Below are some frequently asked questions about defective product lawsuits. Additional information on this topic can be viewed by accessing the Defective Products summary under the “Practice Areas” tab.

Under Colorado law, the at-fault party must pay your medical expenses. In a defective products case, the at-fault party may include the manufacturer, designer, and/or retailer of the product. Because a lawsuit to recover compensation for your medical bills may take time, your health insurance carrier may cover medical expenses related to the defective product while you await the resolution of your case. If you do not have health insurance, Larson Larimer Schneider, P.C. may be able to assist you in securing medical financing so that you can obtain the medical care that you need.
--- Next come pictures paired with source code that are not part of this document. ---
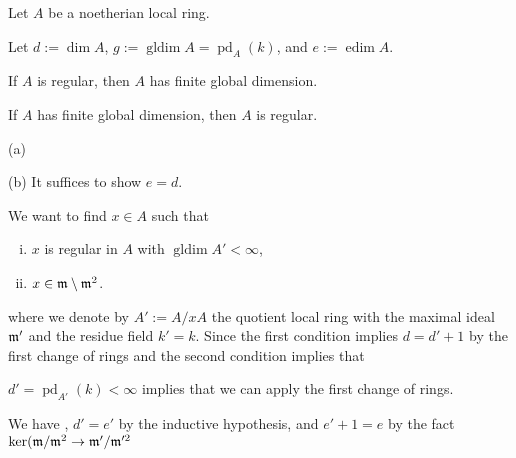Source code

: \documentclass{../../large}
\renewcommand{\pd}{\operatorname{pd}}
\newcommand{\edim}{\operatorname{edim}}
\newcommand{\gldim}{\operatorname{gldim}}
\begin{document}
\begin{prb}
Let $A$ be a noetherian local ring.

Let $d:=\dim A$, $g:=\gldim A=\pd_A(k)$, and $e:=\edim A$.
\begin{parts}
\item If $A$ is regular, then $A$ has finite global dimension.
\item If $A$ has finite global dimension, then $A$ is regular.
\end{parts}
\end{prb}
\begin{pf}
(a)

(b)
It suffices to show $e=d$.


We want to find $x\in A$ such that
\begin{enumerate}[(i)]
\item $x$ is regular in $A$ with $\gldim A'<\infty$,
\item $x\in\mathfrak{m}\setminus\mathfrak{m}^2$.
\end{enumerate}
where we denote by $A':=A/xA$ the quotient local ring with the maximal ideal $\mathfrak{m}'$ and the residue field $k'=k$.
Since the first condition implies $d=d'+1$ by the first change of rings and the second condition implies that

$d'=\pd_{A'}(k)<\infty$ implies that we can apply the first change of rings.



We have , $d'=e'$ by the inductive hypothesis, and $e'+1=e$ by the fact $\ker(\mathfrak{m}/\mathfrak{m}^2\to\mathfrak{m}'/\mathfrak{m}'^2$

\end{pf}
\end{document}

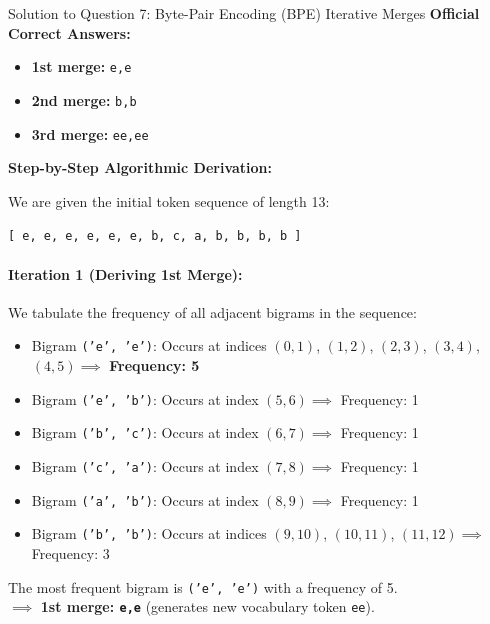 \documentclass[11pt,a4paper]{article}
\begin{document}
\newpage

\begin{solutionbox}{Solution to Question 7: Byte-Pair Encoding (BPE) Iterative Merges}
\textbf{Official Correct Answers:}
\begin{itemize}[leftmargin=2em]
    \item \textbf{1st merge:} \texttt{e,e}
    \item \textbf{2nd merge:} \texttt{b,b}
    \item \textbf{3rd merge:} \texttt{ee,ee}
\end{itemize}

\medskip
\textbf{Step-by-Step Algorithmic Derivation:}

We are given the initial token sequence of length 13:
\begin{center}
\texttt{[ e, e, e, e, e, e, b, c, a, b, b, b, b ]}
\end{center}

\paragraph{Iteration 1 (Deriving 1st Merge):}
We tabulate the frequency of all adjacent bigrams in the sequence:
\begin{itemize}[leftmargin=2em]
    \item Bigram \texttt{('e', 'e')}: Occurs at indices $(0,1)$, $(1,2)$, $(2,3)$, $(3,4)$, $(4,5) \implies$ \textbf{Frequency: 5}
    \item Bigram \texttt{('e', 'b')}: Occurs at index $(5,6) \implies$ Frequency: 1
    \item Bigram \texttt{('b', 'c')}: Occurs at index $(6,7) \implies$ Frequency: 1
    \item Bigram \texttt{('c', 'a')}: Occurs at index $(7,8) \implies$ Frequency: 1
    \item Bigram \texttt{('a', 'b')}: Occurs at index $(8,9) \implies$ Frequency: 1
    \item Bigram \texttt{('b', 'b')}: Occurs at indices $(9,10)$, $(10,11)$, $(11,12) \implies$ Frequency: 3
\end{itemize}
The most frequent bigram is \texttt{('e', 'e')} with a frequency of 5.\\
$\implies$ \textbf{1st merge: \texttt{e,e}} (generates new vocabulary token \texttt{ee}).


\end{solutionbox}
\end{document}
Please visit our Medical and Legal Funding page for more information on how our firm can help with this process.

If you have suffered an injury as a result of a defective product, you may be able to file claims for negligence, negligent design, breach of express or implied warranty, and strict products liability.
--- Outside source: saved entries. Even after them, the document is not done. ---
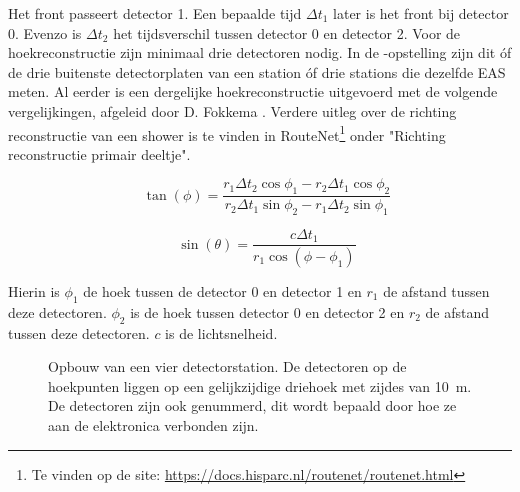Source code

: Het front passeert detector 1. Een bepaalde tijd $\Delta t_1$ later is
het front bij detector 0. Evenzo is $\Delta t_2$ het tijdsverschil tussen detector 0 en detector 2. Voor
de hoekreconstructie zijn minimaal drie detectoren nodig. In de
\hisparc-opstelling zijn dit \'of de drie buitenste detectorplaten van een
station \'of drie stations die dezelfde EAS meten. Al eerder is een
dergelijke hoekreconstructie uitgevoerd met de volgende vergelijkingen,
afgeleid door D. Fokkema \cite{Fokkema}. Verdere uitleg over de richting
reconstructie van een shower is te vinden in
RouteNet\footnote{Te vinden op de site:
\url{https://docs.hisparc.nl/routenet/routenet.html}}
onder "Richting reconstructie primair deeltje".

\begin{equation}
   \quad\tan(\phi) = \frac{r_1\Delta t_2\cos\phi_1-r_2\Delta t_1\cos\phi_2}
                          {r_2\Delta t_1\sin\phi_2-r_1\Delta t_2\sin\phi_1}
\end{equation}

\begin{equation}
    \quad\sin(\theta) = \frac{c\Delta t_1}{r_1\cos(\phi-\phi_1)}
\end{equation}

Hierin is $\phi_1$ de hoek tussen de detector 0 en detector 1 en $r_1$ de
afstand tussen deze detectoren. $\phi_2$ is de hoek tussen detector 0 en
detector 2 en $r_2$ de afstand tussen deze detectoren. $c$ is de
lichtsnelheid.

\begin{figure}
    \centering
    
    \caption{Opbouw van een vier detectorstation. De detectoren op de
             hoekpunten liggen op een gelijkzijdige driehoek met zijdes
             van \SI{10}{\meter}. De detectoren zijn ook genummerd, dit
             wordt bepaald door hoe ze aan de \hisparc elektronica
             verbonden zijn.}
    \label{fig:stationlayout} 
\end{figure}

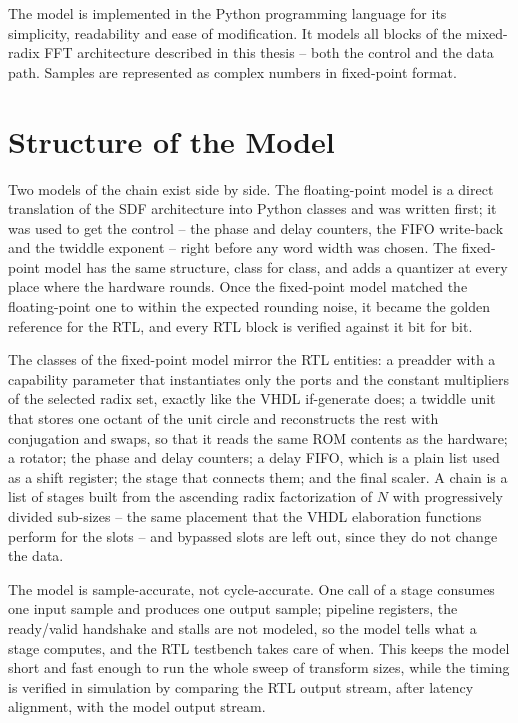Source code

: \documentclass[a4paper,12pt, master]{etf}
\begin{document}
The model is implemented in the Python programming language for its simplicity, readability and ease of modification. It models all blocks of the mixed-radix FFT architecture described in this thesis -- both the control and the data path. Samples are represented as complex numbers in fixed-point format.

\section{Structure of the Model}

Two models of the chain exist side by side. The floating-point model is a direct translation of the SDF architecture into Python classes and was written first; it was used to get the control -- the phase and delay counters, the FIFO write-back and the twiddle exponent -- right before any word width was chosen. The fixed-point model has the same structure, class for class, and adds a quantizer at every place where the hardware rounds. Once the fixed-point model matched the floating-point one to within the expected rounding noise, it became the golden reference for the RTL, and every RTL block is verified against it bit for bit.

The classes of the fixed-point model mirror the RTL entities: a preadder with a capability parameter that instantiates only the ports and the constant multipliers of the selected radix set, exactly like the VHDL if-generate does; a twiddle unit that stores one octant of the unit circle and reconstructs the rest with conjugation and swaps, so that it reads the same ROM contents as the hardware; a rotator; the phase and delay counters; a delay FIFO, which is a plain list used as a shift register; the stage that connects them; and the final scaler. A chain is a list of stages built from the ascending radix factorization of $N$ with progressively divided sub-sizes -- the same placement that the VHDL elaboration functions perform for the slots -- and bypassed slots are left out, since they do not change the data.

The model is sample-accurate, not cycle-accurate. One call of a stage consumes one input sample and produces one output sample; pipeline registers, the ready/valid handshake and stalls are not modeled, so the model tells what a stage computes, and the RTL testbench takes care of when. This keeps the model short and fast enough to run the whole sweep of transform sizes, while the timing is verified in simulation by comparing the RTL output stream, after latency alignment, with the model output stream.
\end{document}
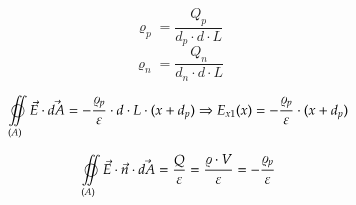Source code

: \[ \varrho_p = \dfrac{Q_p}{d_p\cdot d\cdot L} \] %
\[ \varrho_n = \dfrac{Q_n}{d_n\cdot d\cdot L} \] %

\[\varoiint\limits_{(A)}\vec{E}\cdot\vec{dA} = -\dfrac{\varrho_p}{\varepsilon}\cdot d\cdot L\cdot (x + d_p) \Rightarrow E_{x1}(x) = -\dfrac{\varrho_p}{\varepsilon}\cdot (x + d_p) \]

\[ \varoiint\limits_{(A)}\vec{E}\cdot\vec{n}\cdot \vec{dA} =  \dfrac{Q}{\varepsilon} = \dfrac{\varrho\cdot V}{\varepsilon} = -\dfrac{\varrho_p}{\varepsilon} \]
\clearpage
\pagebreak
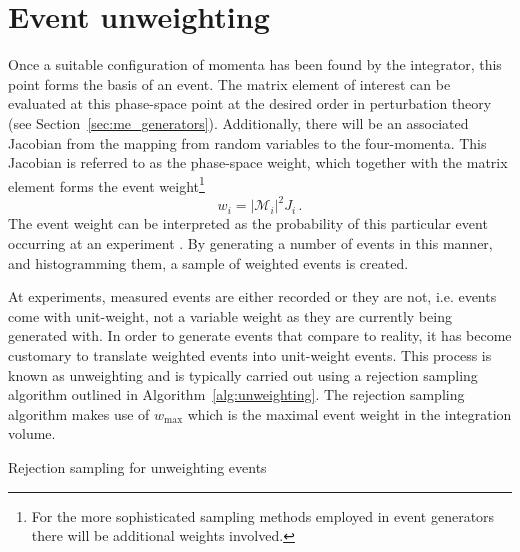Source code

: \documentclass[main.tex]{subfiles}
\begin{document}
    \section{Event unweighting}\label{sec:unweighting}
    Once a suitable configuration of momenta
    has been found by the integrator, this point forms the basis of an
    event. The matrix element of interest can be evaluated at
    this phase-space point at the desired order in perturbation
    theory (see Section~\ref{sec:me_generators}). Additionally, there will be an associated Jacobian
    from the mapping from random variables to the four-momenta.
    This Jacobian is referred to as the phase-space weight, which together
    with the matrix element forms the event weight\footnote{For
    the more sophisticated sampling methods employed in event generators
    there will be additional weights involved.}
    \begin{equation}\label{eqn:event_weight}
        w_{i} = |\mathcal{M}_{i}|^{2} J_{i} \, .
    \end{equation}
    The event weight can be interpreted as the probability
    of this particular event occurring at an experiment \cite{Plehn:2009nd}.
    By generating a number of events in this manner,
    and histogramming them, a sample of weighted events is created.
    
    At experiments, measured events are either recorded
    or they are not, i.e. events come with unit-weight,
    not a variable weight as they are currently being
    generated with. In order to generate events that
    compare to reality, it has become customary to translate
    weighted events into unit-weight events.
    This process is known as unweighting and is typically
    carried out using a rejection sampling algorithm
    outlined in Algorithm~\ref{alg:unweighting}. The rejection
    sampling algorithm makes use of $w_{\mathrm{max}}$ which is the
    maximal event weight in the integration volume.

    \begin{algorithm}
        \caption{Rejection sampling for unweighting events}\label{alg:unweighting}
    \end{algorithm}
\end{document}
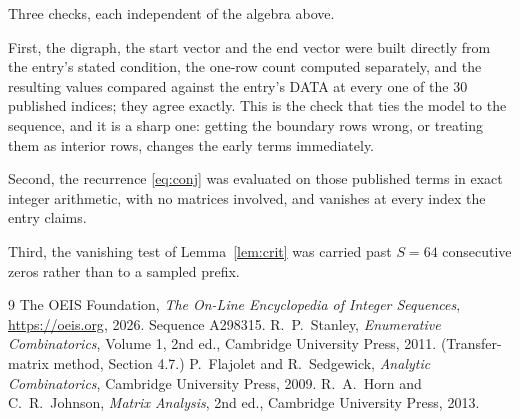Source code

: \documentclass[11pt,a4paper]{article}
\theoremstyle{plain}
\theoremstyle{definition}
\begin{document}
Three checks, each independent of the algebra above.

First, the digraph, the start vector and the end vector were built directly from the
entry's stated condition, the one-row count computed separately, and the resulting values
compared against the entry's DATA at every one of the $30$ published indices; they
agree exactly. This is the check that ties the model to the sequence, and it is a sharp one:
getting the boundary rows wrong, or treating them as interior rows, changes the early terms
immediately.

Second, the recurrence \eqref{eq:conj} was evaluated on those published terms in exact
integer arithmetic, with no matrices involved, and vanishes at every index the entry claims.

Third, the vanishing test of Lemma~\ref{lem:crit} was carried past $S=64$ consecutive
zeros rather than to a sampled prefix.

\begin{thebibliography}{9}
 The OEIS Foundation, \emph{The On-Line Encyclopedia of Integer
Sequences}, \url{https://oeis.org}, 2026. Sequence A298315.
 R.~P.~Stanley, \emph{Enumerative Combinatorics}, Volume 1, 2nd ed.,
Cambridge University Press, 2011. (Transfer-matrix method, Section 4.7.)
 P.~Flajolet and R.~Sedgewick, \emph{Analytic Combinatorics}, Cambridge
University Press, 2009.
 R.~A.~Horn and C.~R.~Johnson, \emph{Matrix Analysis}, 2nd ed., Cambridge
University Press, 2013.
\end{thebibliography}
\end{document}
In defective products cases, plaintiffs generally may be able to recover damages for economic loss, non-economic loss, and physical impairment. Economic damages include compensation for past medical expenses resulting from the defendant’s negligence, future medical expenses, past and future lost wages, impaired earning capacity, and related out-of-pocket expenses. Non-economic damages on the other hand are intended to compensate the injured party for pain and suffering, loss of enjoyment of life, inconveniences associated with the incident in question, and emotional distress. Compensation for physical impairment and disfigurement may be awarded for physical disabilities, scars, loss of limb, burns, etc.

If your health insurance company has covered any of the costs of treatment associated with your injury, it will likely have a right to reimbursement under the terms of your insurance policy. Many health insurance providers have subrogation rights, or rights to pursue third parties who cause loss to their insured for which the health insurance company has paid. Generally, medical expenses incurred as a result of a defective product and paid for by your insurance carrier will be reimbursed by the at-fault party’s insurance provider or from any settlement recovered from the at-fault individual.